Skipping the blank-file problem
Deciding *whether* to move from JSON to Protobuf is a separate question from actually writing the schema — see Protocol Buffers vs JSON: When Should You Switch? for that tradeoff. Once you've decided, the practical next step is usually staring at a blank .proto file and manually transcribing every field from an existing API response. JSONKit's JSON to Protobuf / Avro generator skips that step — paste a real JSON sample, get a starting schema back.
What gets inferred, and what you still need to check
{
"orderId": "ord_9182",
"total": 129.99,
"paid": true,
"items": [{ "sku": "SKU-1", "qty": 2 }]
}syntax = "proto3";
message Order {
string order_id = 1;
double total = 2;
bool paid = 3;
repeated Items items = 4;
}
message Items {
string sku = 1;
int32 qty = 2;
}Scalar types, nested messages, and repeated fields all infer cleanly from a single example — a string stays a string, a decimal becomes double, a nested object becomes its own message. What a single JSON sample fundamentally *can't* tell you: whether an integer field should be int32 or int64 if your sample value happens to be small right now but could grow past 2^31 later, and what a field typed null in your sample should really be (the generator flags this with a comment rather than guessing). Field numbers are also assigned sequentially in the order they appear — review and lock these in deliberately, since a Protobuf field number can never be reassigned to a different field once real messages using it exist anywhere.
The Avro side of the same tool
Switching the output format to Avro on the same input produces a record schema instead of a .proto message — useful if your target is Kafka, a data lake ingestion pipeline, or another Avro-native system rather than gRPC:
{
"type": "record",
"name": "Order",
"fields": [
{ "name": "order_id", "type": "string" },
{ "name": "total", "type": "double" },
{ "name": "paid", "type": "boolean" }
]
}Avro's schema is itself JSON, which makes it directly diffable and reviewable in a normal pull request the way a compiled .proto binary descriptor isn't — a real practical advantage during schema review, independent of Avro vs.

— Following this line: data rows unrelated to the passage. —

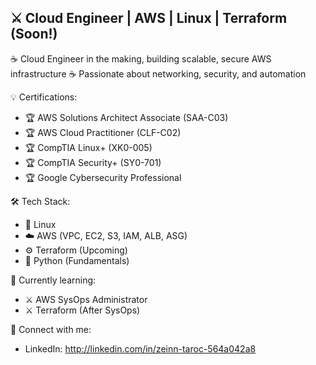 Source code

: ## ⚔️ Cloud Engineer | AWS | Linux | Terraform (Soon!)

☕️ Cloud Engineer in the making, building scalable, secure AWS infrastructure
☕️ Passionate about networking, security, and automation

💡 Certifications:
- 🏆 AWS Solutions Architect Associate (SAA-C03)  
- 🏆 AWS Cloud Practitioner (CLF-C02)  
- 🏆 CompTIA Linux+ (XK0-005)  
- 🏆 CompTIA Security+ (SY0-701)  
- 🏆 Google Cybersecurity Professional 

🛠️ Tech Stack:
- 🐧 Linux 
- ☁️ AWS (VPC, EC2, S3, IAM, ALB, ASG) 
- ⚙️ Terraform (Upcoming) 
- 🐍 Python (Fundamentals) 

🔌 Currently learning:
- ⚔️ AWS SysOps Administrator
- ⚔️ Terraform (After SysOps)

🚀 Connect with me:
- LinkedIn: http://linkedin.com/in/zeinn-taroc-564a042a8



<!--
**z31nnx/z31nnx** is a ✨ _special_ ✨ repository because its `README.md` (this file) appears on your GitHub profile.

Here are some ideas to get you started:

- 🔭 I’m currently working on ...
- 🌱 I’m currently learning ...
- 👯 I’m looking to collaborate on ...
- 🤔 I’m looking for help with ...
- 💬 Ask me about ...
- 📫 How to reach me: ...
- 😄 Pronouns: ...
- ⚡ Fun fact: ...
-->
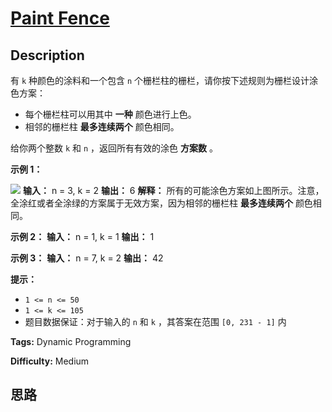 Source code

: # [Paint Fence][title]

## Description

有 `k` 种颜色的涂料和一个包含 `n` 个栅栏柱的栅栏，请你按下述规则为栅栏设计涂色方案：

  * 每个栅栏柱可以用其中 **一种** 颜色进行上色。
  * 相邻的栅栏柱 **最多连续两个** 颜色相同。

给你两个整数 `k` 和 `n` ，返回所有有效的涂色 **方案数** 。

**示例 1：**

![](https://assets.leetcode.com/uploads/2021/02/28/paintfenceex1.png)
            **输入：** n = 3, k = 2    **输出：** 6    **解释：** 所有的可能涂色方案如上图所示。注意，全涂红或者全涂绿的方案属于无效方案，因为相邻的栅栏柱 **最多连续两个** 颜色相同。    

**示例 2：**
            **输入：** n = 1, k = 1    **输出：** 1    

**示例 3：**
            **输入：** n = 7, k = 2    **输出：** 42    

**提示：**

  * `1 <= n <= 50`
  * `1 <= k <= 105`
  * 题目数据保证：对于输入的 `n` 和 `k` ，其答案在范围 `[0, 231 - 1]` 内


**Tags:** Dynamic Programming

**Difficulty:** Medium

## 思路

[title]: https://leetcode-cn.com/problems/paint-fence
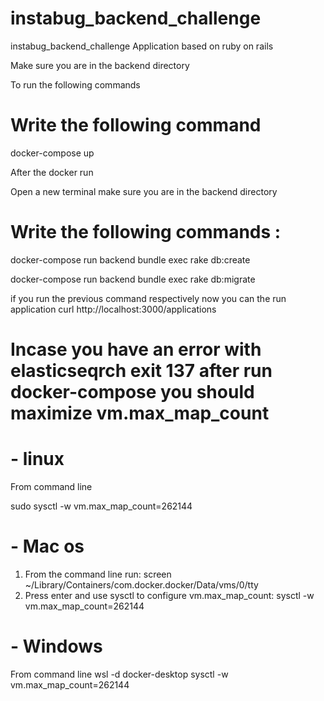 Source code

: # instabug_backend_challenge

instabug_backend_challenge Application based on ruby on rails

Make sure you are in the backend directory

To run the following commands

# Write the following command

docker-compose up

After the docker run

Open a new terminal make sure you are in the backend directory

# Write the following commands :

docker-compose run backend bundle exec rake db:create

docker-compose run backend bundle exec rake db:migrate

if you run the previous command respectively now you can the run application curl http://localhost:3000/applications

# Incase you have an error with elasticseqrch exit 137 after run docker-compose you should maximize vm.max_map_count

# - linux
From command line

sudo sysctl -w vm.max_map_count=262144

# - Mac os

1. From the command line
run: screen ~/Library/Containers/com.docker.docker/Data/vms/0/tty
2. Press enter and use sysctl to configure 
vm.max_map_count: sysctl -w vm.max_map_count=262144

# - Windows

From command line
wsl -d docker-desktop sysctl -w vm.max_map_count=262144


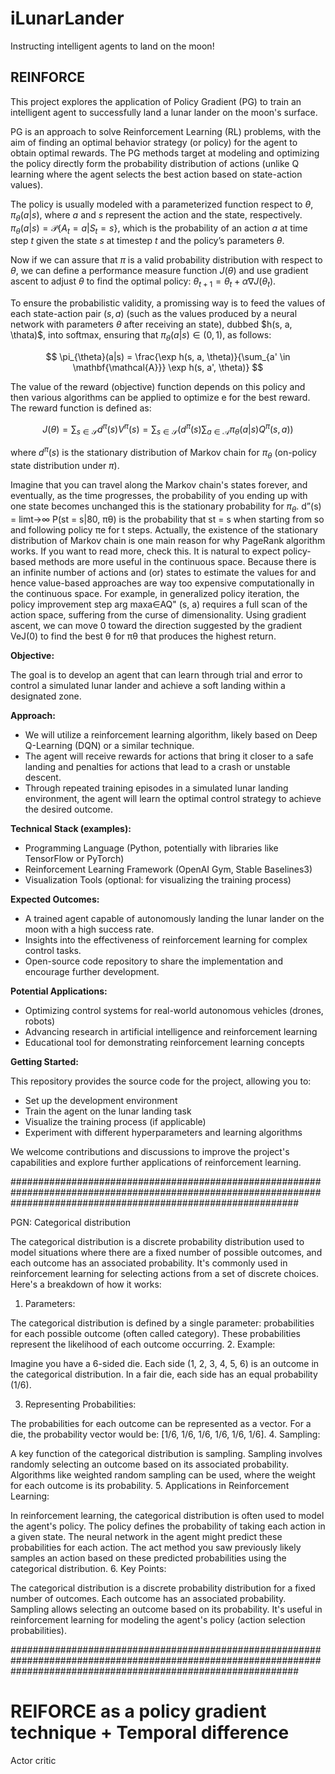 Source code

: # iLunarLander
Instructing intelligent agents to land on the moon!

## REINFORCE
This project explores the application of Policy Gradient (PG) to train an intelligent agent to successfully land a lunar lander on the moon's surface.

PG is an approach to solve Reinforcement Learning (RL) problems, with the aim of finding an optimal behavior strategy (or policy) for the agent to obtain optimal rewards. The PG methods target at modeling and optimizing the policy directly form the probability distribution of actions (unlike Q learning where the agent selects the best action based on state-action values).

The policy is usually modeled with a parameterized function respect to $\theta$, $\pi_{\theta}(a|s)$, where $a$ and $s$ represent the action and the state, respectively. $\pi_{\theta}(a|s) = \mathcal{P} \lbrace A_{t} = a | S_{t} = s \rbrace$, which is the probability of an action $a$ at time step $t$ given the state $s$ at timestep $t$ and the policy’s parameters $\theta$.

Now if we can assure that $\pi$ is a valid probability distribution with respect to ${\theta}$, we can define a performance measure function $J(\theta)$ and use gradient ascent to adjust $\theta$ to find the optimal policy: $\theta_{t + 1} = \theta_{t} + \alpha \nabla J(\theta_{t})$.

To ensure the probabilistic validity, a promissing way is to feed the values of each state-action pair ($s, a$) (such as the values produced by a neural network with parameters $\theta$ after receiving an state), dubbed $h(s, a, \thata)$, into softmax, ensuring that $\pi_{\theta}(a|s) \in (0, 1)$, as follows:

$$
\pi_{\theta}(a|s) = \frac{\exp h(s, a, \theta)}{\sum_{a' \in \mathbf{\mathcal{A}}} \exp h(s, a', \theta)}
$$



The value of the reward (objective) function depends on this policy and then various algorithms can be applied to optimize e for the best reward. The reward function is defined as: 

$$
J(\theta) = \sum_{s \in \mathbf{\mathcal{S}}} d^{\pi}(s)V^{\pi}(s) = \sum_{s \in \mathbf{\mathcal{S}}} \Big( d^{\pi}(s) \sum_{a \in \mathbf{\mathcal{A}}} \pi_{\theta}(a|s) Q^{\pi}(s, a) \Big)
$$

where $d^{\pi}(s)$ is the stationary distribution of Markov chain for $\pi_{\theta}$ (on-policy state distribution under $\pi$). 

Imagine that you can travel along the Markov chain's states forever, and eventually, as the time progresses, the probability of you ending up with one state becomes unchanged this is the stationary probability for $\pi_{\theta}$. d”(s) = limt→∞ P(st = s|80, πθ) is the probability that st = s when starting from so and following policy πe for t steps. Actually, the existence of the stationary distribution of Markov chain is one main reason for why PageRank algorithm works. If you want to read more, check this.
It is natural to expect policy-based methods are more useful in the continuous space. Because there is an infinite number of actions and (or) states to estimate the values for and hence value-based approaches are way too expensive computationally in the continuous space. For example, in generalized policy iteration, the policy improvement step arg maxa∈AQ" (s, a) requires a full scan of the action space, suffering from the curse of dimensionality.
Using gradient ascent, we can move 0 toward the direction suggested by the gradient VeJ(0) to find the best θ for πθ that produces the highest return.




**Objective:**

The goal is to develop an agent that can learn through trial and error to control a simulated lunar lander and achieve a soft landing within a designated zone.

**Approach:**

* We will utilize a reinforcement learning algorithm, likely based on Deep Q-Learning (DQN) or a similar technique.
* The agent will receive rewards for actions that bring it closer to a safe landing and penalties for actions that lead to a crash or unstable descent.
* Through repeated training episodes in a simulated lunar landing environment, the agent will learn the optimal control strategy to achieve the desired outcome.

**Technical Stack (examples):**

* Programming Language (Python, potentially with libraries like TensorFlow or PyTorch)
* Reinforcement Learning Framework (OpenAI Gym, Stable Baselines3)
* Visualization Tools (optional: for visualizing the training process)

**Expected Outcomes:**

* A trained agent capable of autonomously landing the lunar lander on the moon with a high success rate.
* Insights into the effectiveness of reinforcement learning for complex control tasks.
* Open-source code repository to share the implementation and encourage further development.

**Potential Applications:**

* Optimizing control systems for real-world autonomous vehicles (drones, robots)
* Advancing research in artificial intelligence and reinforcement learning
* Educational tool for demonstrating reinforcement learning concepts

**Getting Started:**

This repository provides the source code for the project, allowing you to:

* Set up the development environment
* Train the agent on the lunar landing task
* Visualize the training process (if applicable)
* Experiment with different hyperparameters and learning algorithms

We welcome contributions and discussions to improve the project's capabilities and explore further applications of reinforcement learning.



####################################################################################################################################################################


PGN:
Categorical distribution

The categorical distribution is a discrete probability distribution used to model situations where there are a fixed number of possible outcomes, and each outcome has an associated probability. It's commonly used in reinforcement learning for selecting actions from a set of discrete choices. Here's a breakdown of how it works:

1. Parameters:

The categorical distribution is defined by a single parameter: probabilities for each possible outcome (often called category).
These probabilities represent the likelihood of each outcome occurring.
2. Example:

Imagine you have a 6-sided die. Each side (1, 2, 3, 4, 5, 6) is an outcome in the categorical distribution. In a fair die, each side has an equal probability (1/6).

3. Representing Probabilities:

The probabilities for each outcome can be represented as a vector.
For a die, the probability vector would be: [1/6, 1/6, 1/6, 1/6, 1/6, 1/6].
4. Sampling:

A key function of the categorical distribution is sampling.
Sampling involves randomly selecting an outcome based on its associated probability.
Algorithms like weighted random sampling can be used, where the weight for each outcome is its probability.
5. Applications in Reinforcement Learning:

In reinforcement learning, the categorical distribution is often used to model the agent's policy.
The policy defines the probability of taking each action in a given state.
The neural network in the agent might predict these probabilities for each action.
The act method you saw previously likely samples an action based on these predicted probabilities using the categorical distribution.
6. Key Points:

The categorical distribution is a discrete probability distribution for a fixed number of outcomes.
Each outcome has an associated probability.
Sampling allows selecting an outcome based on its probability.
It's useful in reinforcement learning for modeling the agent's policy (action selection probabilities).


####################################################################################################################################################################


REIFORCE as a policy gradient technique
+
Temporal difference
=
Actor critic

Protobuf's other tradeoffs.
After generating: compile it, don't just paste it into production
The generated schema is a draft, not a finished artifact — run it through protoc/buf (Protobuf) or your Avro library's schema validation before treating it as final, and specifically review: field numbering (Protobuf), any field the tool flagged as inferred-from-null, and whether an integer field's size assumption (int32 vs int64) matches what the field will actually hold in production, not just in your one sample.